> [WHAT IS EXPECTED]
The line containing "grid6nDr0nDe1 & 2.175439" marks the end: write out exactly every line from the first line of the data below through that line, and only those.

> [STORED DATA]
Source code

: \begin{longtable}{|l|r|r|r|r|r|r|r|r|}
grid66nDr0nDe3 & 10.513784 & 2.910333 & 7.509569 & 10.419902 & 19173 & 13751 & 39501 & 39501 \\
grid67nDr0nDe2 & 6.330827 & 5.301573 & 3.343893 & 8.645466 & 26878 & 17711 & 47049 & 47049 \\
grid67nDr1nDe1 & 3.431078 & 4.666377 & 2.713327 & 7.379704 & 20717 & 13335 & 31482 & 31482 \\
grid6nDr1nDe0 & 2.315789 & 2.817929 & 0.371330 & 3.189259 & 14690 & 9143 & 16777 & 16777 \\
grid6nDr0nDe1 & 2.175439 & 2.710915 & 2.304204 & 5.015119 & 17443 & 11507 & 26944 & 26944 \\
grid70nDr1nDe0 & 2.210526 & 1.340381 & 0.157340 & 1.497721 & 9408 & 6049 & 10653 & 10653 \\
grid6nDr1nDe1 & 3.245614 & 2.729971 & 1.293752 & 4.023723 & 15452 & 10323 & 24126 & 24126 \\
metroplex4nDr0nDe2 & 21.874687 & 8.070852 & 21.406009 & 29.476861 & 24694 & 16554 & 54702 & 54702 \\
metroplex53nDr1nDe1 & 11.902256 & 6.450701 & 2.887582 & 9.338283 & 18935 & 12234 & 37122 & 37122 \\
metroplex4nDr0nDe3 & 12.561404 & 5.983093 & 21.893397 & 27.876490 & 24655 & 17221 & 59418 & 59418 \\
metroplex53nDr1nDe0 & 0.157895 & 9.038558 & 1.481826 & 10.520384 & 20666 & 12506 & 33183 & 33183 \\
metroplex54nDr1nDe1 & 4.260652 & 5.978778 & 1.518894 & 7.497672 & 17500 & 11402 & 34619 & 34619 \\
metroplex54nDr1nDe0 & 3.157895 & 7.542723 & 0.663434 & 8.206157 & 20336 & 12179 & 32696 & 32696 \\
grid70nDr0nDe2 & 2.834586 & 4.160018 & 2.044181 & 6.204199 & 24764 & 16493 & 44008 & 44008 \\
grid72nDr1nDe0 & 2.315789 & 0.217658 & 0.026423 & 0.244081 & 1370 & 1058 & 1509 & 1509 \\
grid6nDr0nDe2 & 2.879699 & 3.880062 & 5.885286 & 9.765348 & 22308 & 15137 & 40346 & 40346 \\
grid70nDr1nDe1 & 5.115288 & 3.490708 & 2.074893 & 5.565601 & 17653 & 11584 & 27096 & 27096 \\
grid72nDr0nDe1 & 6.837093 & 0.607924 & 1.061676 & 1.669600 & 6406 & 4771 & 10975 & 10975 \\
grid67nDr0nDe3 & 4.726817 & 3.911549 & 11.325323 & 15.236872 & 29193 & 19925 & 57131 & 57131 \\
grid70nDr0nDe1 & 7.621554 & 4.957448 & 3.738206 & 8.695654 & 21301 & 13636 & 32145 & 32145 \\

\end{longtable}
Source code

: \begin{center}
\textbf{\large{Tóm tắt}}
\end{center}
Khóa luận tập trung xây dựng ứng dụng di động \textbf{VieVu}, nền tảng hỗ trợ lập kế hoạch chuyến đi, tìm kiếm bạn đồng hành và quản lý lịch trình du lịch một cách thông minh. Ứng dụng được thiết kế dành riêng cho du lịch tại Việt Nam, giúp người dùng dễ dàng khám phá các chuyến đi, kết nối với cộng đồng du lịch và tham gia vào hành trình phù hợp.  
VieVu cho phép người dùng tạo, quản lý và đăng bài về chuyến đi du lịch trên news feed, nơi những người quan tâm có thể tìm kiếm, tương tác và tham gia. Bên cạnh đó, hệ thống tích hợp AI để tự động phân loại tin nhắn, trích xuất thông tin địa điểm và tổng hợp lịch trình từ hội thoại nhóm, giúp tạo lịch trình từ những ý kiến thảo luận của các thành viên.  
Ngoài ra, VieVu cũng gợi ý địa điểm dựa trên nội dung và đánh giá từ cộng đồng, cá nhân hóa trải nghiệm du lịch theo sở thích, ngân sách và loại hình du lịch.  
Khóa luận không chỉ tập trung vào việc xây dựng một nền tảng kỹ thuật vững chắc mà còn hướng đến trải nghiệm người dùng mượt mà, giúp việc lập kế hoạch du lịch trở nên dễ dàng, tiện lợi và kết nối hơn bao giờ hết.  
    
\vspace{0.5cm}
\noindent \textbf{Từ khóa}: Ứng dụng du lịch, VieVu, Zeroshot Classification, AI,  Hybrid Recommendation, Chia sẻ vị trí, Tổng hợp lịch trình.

> [RESULT FOR THIS EXERCISE]
Source code

: \begin{longtable}{|l|r|r|r|r|r|r|r|r|}
grid66nDr0nDe3 & 10.513784 & 2.910333 & 7.509569 & 10.419902 & 19173 & 13751 & 39501 & 39501 \\
grid67nDr0nDe2 & 6.330827 & 5.301573 & 3.343893 & 8.645466 & 26878 & 17711 & 47049 & 47049 \\
grid67nDr1nDe1 & 3.431078 & 4.666377 & 2.713327 & 7.379704 & 20717 & 13335 & 31482 & 31482 \\
grid6nDr1nDe0 & 2.315789 & 2.817929 & 0.371330 & 3.189259 & 14690 & 9143 & 16777 & 16777 \\
grid6nDr0nDe1 & 2.175439 & 2.710915 & 2.304204 & 5.015119 & 17443 & 11507 & 26944 & 26944 \\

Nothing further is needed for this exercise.